Charlie Austin opened the scoring for the visitors at St Andrew's, volleying home from Todd Kane's right-wing cross in the 44th minute.

But Stefan Johansen missed a one-on-one chance and Macauley Bonne wasted two opportunities, before Kristian Pedersen levelled with only eight minutes remaining.

Alen Halilovic then curled home Birmingham's winner from 20 yards three minutes later, securing their first home win in 13 games.

And a disappointed Warburton said: "I felt the pitch was really poor. It was tough for both teams, hence you didn't see a nice game of football.

"You saw balls being lumped forward because it was so hard for players to make good decisions.

"The pitch is dry, rutted and it's a really difficult playing surface for good players. For both teams it was very challenging.

"But we had the one bit of quality in the first half when after a great ball in, Charlie put in a great finish.

"We were in control then and what we had to do was do the ugly side in the second half better than we did.

"Stefan Johansen had a huge chance to make it 2-0. That was the deciding moment.

"But he looked down at the pitch, it bobbled over when he would finish those nine times out of 10.

"Unfortunately we didn't defend the second phase very well (for the equaliser) and we let ourselves down in the last five minutes."
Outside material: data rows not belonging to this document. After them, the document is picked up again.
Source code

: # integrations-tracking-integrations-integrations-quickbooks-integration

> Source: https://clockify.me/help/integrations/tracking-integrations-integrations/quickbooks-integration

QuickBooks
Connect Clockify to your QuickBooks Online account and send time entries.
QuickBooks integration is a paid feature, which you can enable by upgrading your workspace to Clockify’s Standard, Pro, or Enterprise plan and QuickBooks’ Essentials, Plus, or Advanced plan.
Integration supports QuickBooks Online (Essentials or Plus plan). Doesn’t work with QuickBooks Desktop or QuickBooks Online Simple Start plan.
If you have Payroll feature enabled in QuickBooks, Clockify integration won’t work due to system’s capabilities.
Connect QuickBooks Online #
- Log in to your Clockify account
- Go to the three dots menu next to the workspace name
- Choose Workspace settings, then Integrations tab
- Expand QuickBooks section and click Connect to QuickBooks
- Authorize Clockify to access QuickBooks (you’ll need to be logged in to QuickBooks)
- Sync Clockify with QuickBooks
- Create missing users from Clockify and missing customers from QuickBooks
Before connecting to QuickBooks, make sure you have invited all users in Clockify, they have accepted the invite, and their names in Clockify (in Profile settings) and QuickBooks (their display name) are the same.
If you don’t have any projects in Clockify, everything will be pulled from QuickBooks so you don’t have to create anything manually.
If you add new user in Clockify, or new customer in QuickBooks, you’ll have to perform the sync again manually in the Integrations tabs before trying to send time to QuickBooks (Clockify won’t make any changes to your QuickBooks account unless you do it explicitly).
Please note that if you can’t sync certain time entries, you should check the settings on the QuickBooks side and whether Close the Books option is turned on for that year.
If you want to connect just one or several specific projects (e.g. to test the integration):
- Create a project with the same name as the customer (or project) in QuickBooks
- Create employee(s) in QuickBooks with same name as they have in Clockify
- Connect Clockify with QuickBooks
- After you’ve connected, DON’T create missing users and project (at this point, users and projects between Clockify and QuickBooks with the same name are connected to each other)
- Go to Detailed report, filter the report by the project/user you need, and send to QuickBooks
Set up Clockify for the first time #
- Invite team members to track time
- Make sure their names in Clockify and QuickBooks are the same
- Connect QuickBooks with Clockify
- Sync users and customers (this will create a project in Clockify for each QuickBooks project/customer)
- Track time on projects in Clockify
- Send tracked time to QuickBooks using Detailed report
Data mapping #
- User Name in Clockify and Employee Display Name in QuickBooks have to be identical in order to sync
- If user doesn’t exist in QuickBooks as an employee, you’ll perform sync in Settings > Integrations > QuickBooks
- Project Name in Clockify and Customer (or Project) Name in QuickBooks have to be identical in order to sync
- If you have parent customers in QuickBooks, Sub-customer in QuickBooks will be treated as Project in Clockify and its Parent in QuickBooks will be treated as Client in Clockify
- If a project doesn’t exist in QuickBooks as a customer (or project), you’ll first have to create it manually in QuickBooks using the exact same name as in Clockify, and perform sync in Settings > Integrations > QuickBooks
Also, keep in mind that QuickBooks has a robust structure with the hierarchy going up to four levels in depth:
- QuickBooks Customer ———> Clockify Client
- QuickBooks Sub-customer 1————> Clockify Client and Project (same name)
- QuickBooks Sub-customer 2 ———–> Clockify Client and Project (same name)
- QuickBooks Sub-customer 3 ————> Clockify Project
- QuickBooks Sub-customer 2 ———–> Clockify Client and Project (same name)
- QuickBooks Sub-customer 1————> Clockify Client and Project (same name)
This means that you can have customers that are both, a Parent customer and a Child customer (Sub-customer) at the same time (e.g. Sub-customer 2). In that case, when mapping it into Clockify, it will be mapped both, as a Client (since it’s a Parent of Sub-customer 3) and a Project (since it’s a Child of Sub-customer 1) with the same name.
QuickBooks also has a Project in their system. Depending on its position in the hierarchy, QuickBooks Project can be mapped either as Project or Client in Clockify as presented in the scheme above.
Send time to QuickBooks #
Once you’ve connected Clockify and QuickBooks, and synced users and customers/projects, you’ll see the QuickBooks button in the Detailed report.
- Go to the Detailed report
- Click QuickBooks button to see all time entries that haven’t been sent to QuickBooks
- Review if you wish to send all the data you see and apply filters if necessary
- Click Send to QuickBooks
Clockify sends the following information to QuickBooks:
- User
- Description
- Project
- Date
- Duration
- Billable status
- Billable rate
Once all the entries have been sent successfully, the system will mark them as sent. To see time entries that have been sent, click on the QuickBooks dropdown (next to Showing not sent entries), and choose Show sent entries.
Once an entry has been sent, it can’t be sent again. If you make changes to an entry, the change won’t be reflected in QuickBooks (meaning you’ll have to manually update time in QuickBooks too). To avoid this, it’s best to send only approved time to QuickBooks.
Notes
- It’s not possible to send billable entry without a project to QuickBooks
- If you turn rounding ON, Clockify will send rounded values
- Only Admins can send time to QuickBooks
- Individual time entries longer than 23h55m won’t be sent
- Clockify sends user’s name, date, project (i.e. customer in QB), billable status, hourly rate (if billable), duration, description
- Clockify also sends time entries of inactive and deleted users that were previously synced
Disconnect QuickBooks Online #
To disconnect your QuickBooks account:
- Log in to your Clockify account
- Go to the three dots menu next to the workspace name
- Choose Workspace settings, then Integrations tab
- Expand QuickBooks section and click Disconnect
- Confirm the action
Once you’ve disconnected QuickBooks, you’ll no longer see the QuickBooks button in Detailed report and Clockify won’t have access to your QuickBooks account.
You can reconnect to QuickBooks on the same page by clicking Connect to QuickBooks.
Regarding the state of the pitch, Birmingham boss Aitor Karanka added: "If the pitch would have been better since the start of the season we would have played a lot better and won a lot more games."

And for former Barcelona and Standard Liege midfielder Halilovic, 24, who joined on a free transfer from AC Milan in November to secure a first home win in 122 days, Karanka added: "We had a meeting last Thursday and I told him if he hand't played for his last clubs he couldn't blame his managers, he had to blame himself.

"He's a top player and if he's not performing as well as he can and if he's not in a better league or better club than us it's his fault, not the managers.

"He told me I was right and he showed me today he can do it. Today can be a turning point because we won from coming from behind, we won at home and we've had a lot of problems here since October, not winning a game."